Work instructions: Reproduce word for word the lines between those holding "at UPES, Dehradun.\" and "at agrimajain223@gmail.com! \", inclusive, and nothing else from the data below.

Document images with source code

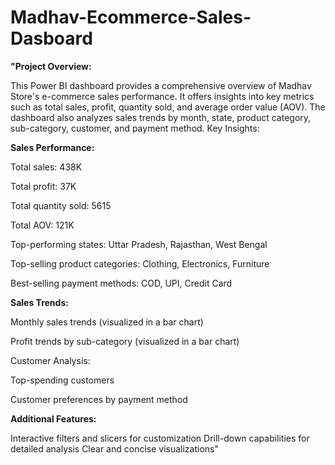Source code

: # Madhav-Ecommerce-Sales-Dasboard

**"Project Overview:**

This Power BI dashboard provides a comprehensive overview of Madhav Store's e-commerce sales performance. It offers insights into key metrics such as total sales, profit, quantity sold, and average order value (AOV). The dashboard also analyzes sales trends by month, state, product category, sub-category, customer, and payment method.
Key Insights:

**Sales Performance:**

Total sales: 438K

Total profit: 37K

Total quantity sold: 5615

Total AOV: 121K

Top-performing states: Uttar Pradesh, Rajasthan, West Bengal

Top-selling product categories: Clothing, Electronics, Furniture

Best-selling payment methods: COD, UPI, Credit Card

**Sales Trends:**

Monthly sales trends (visualized in a bar chart)

Profit trends by sub-category (visualized in a bar chart)

Customer Analysis:

Top-spending customers

Customer preferences by payment method

**Additional Features:**

Interactive filters and slicers for customization
Drill-down capabilities for detailed analysis
Clear and concise visualizations"


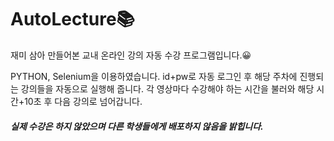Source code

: # AutoLecture📚
재미 삼아 만들어본 교내 온라인 강의 자동 수강 프로그램입니다.😀

PYTHON, Selenium을 이용하였습니다.
id+pw로 자동 로그인 후
해당 주차에 진행되는 강의들을 자동으로 실행해 줍니다.
각 영상마다 수강해야 하는 시간을 불러와 해당 시간+10초 후 다음 강의로 넘어갑니다.


##### 실제 수강은 하지 않았으며 다른 학생들에게 배포하지 않음을 밝힙니다.
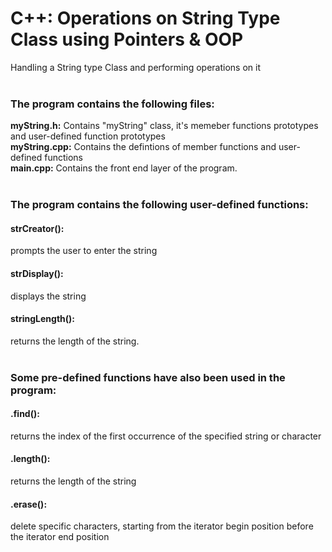 # C++: Operations on String Type Class using Pointers & OOP
Handling a String type Class and performing operations on it <br>
<br>
### The program contains the following files:<br>
**myString.h:** Contains "myString" class, it's memeber functions prototypes and user-defined function prototypes<br>
**myString.cpp:** Contains the defintions of member functions and user-defined functions<br>
**main.cpp:** Contains the front end layer of the program.
<br>
<br>
### The program contains the following user-defined functions:<br>
#### strCreator():
prompts the user to enter the string
#### strDisplay():
displays the string
#### stringLength():
returns the length of the string.
<br><br>
### Some pre-defined functions have also been used in the program:<br>
#### .find():
returns the index of the first occurrence of the specified string or character
#### .length():
returns the length of the string
#### .erase():
 delete specific characters, starting from the iterator begin position before the iterator end position
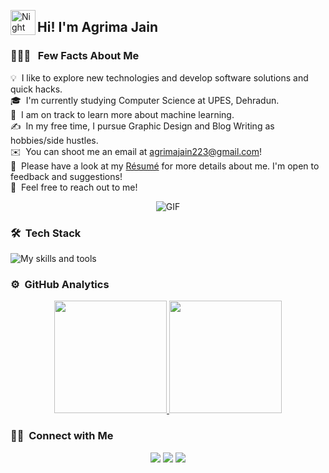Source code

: 
<img alt="Night Coding" src="./assets/Hand%20Wave.gif" width='40' align="left"/><h2>Hi! I'm Agrima Jain</h2>

### 👨🏻‍💻 &nbsp; Few Facts About Me

💡 &nbsp;I like to explore new technologies and develop software solutions and quick hacks.\
🎓 &nbsp;I'm currently studying Computer Science at UPES, Dehradun.\
🌱 &nbsp;I am on track to learn more about machine learning. \
✍️ &nbsp;In my free time, I pursue Graphic Design and Blog Writing as hobbies/side hustles.\
✉️ &nbsp;You can shoot me an email at agrimajain223@gmail.com! \
📄 &nbsp;Please have a look at my [Résumé]() for more details about me. I'm open to feedback and suggestions! \
💬 &nbsp;Feel free to reach out to me! 

<p align="center">
  <img src="https://media.giphy.com/media/JqmupuTVZYaQX5s094/giphy.gif" alt="GIF">
</p>


### 🛠 &nbsp;Tech Stack

![My skills and tools](https://skillicons.dev/icons?i=python,mongodb,java,c,react,django,js,html,css,netlify,mysql,vscode,bootstrap,figma,photoshop,priemerepro&theme=light&perline=13)


### ⚙️ &nbsp;GitHub Analytics

<p align="center">
  <a href="https://github.com/ughrima">
    <img height="180em" src="https://github-readme-stats-eight-theta.vercel.app/api?username=ughrima&show_icons=true&theme=algolia&include_all_commits=true&count_private=true"/>
    <img height="180em" src="https://github-readme-stats-eight-theta.vercel.app/api/top-langs/?username=ughrima&layout=compact&langs_count=8&theme=algolia"/>
  </a>
</p>


### 🤝🏻 &nbsp;Connect with Me

<p align="center">
<a href="https://ughrima.github.io/"><img src="https://img.shields.io/badge/-ughrima.github.io-3423A6?style=flat&logo=Google-Chrome&logoColor=white"/></a>
<a href="https://www.linkedin.com/in/agrima-jain-/"><img src="https://img.shields.io/badge/-Agrima%20Jain-0077B5?style=flat&logo=Linkedin&logoColor=white"/></a>
<a href="mailto:agrimajain223@gmail.com"><img src="https://img.shields.io/badge/-agrimajain223@gmail.com-D14836?style=flat&logo=Gmail&logoColor=white"/></a>

</p>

Result below:
🎓 &nbsp;I'm currently studying Computer Science at UPES, Dehradun.\
🌱 &nbsp;I am on track to learn more about machine learning. \
✍️ &nbsp;In my free time, I pursue Graphic Design and Blog Writing as hobbies/side hustles.\
✉️ &nbsp;You can shoot me an email at agrimajain223@gmail.com! \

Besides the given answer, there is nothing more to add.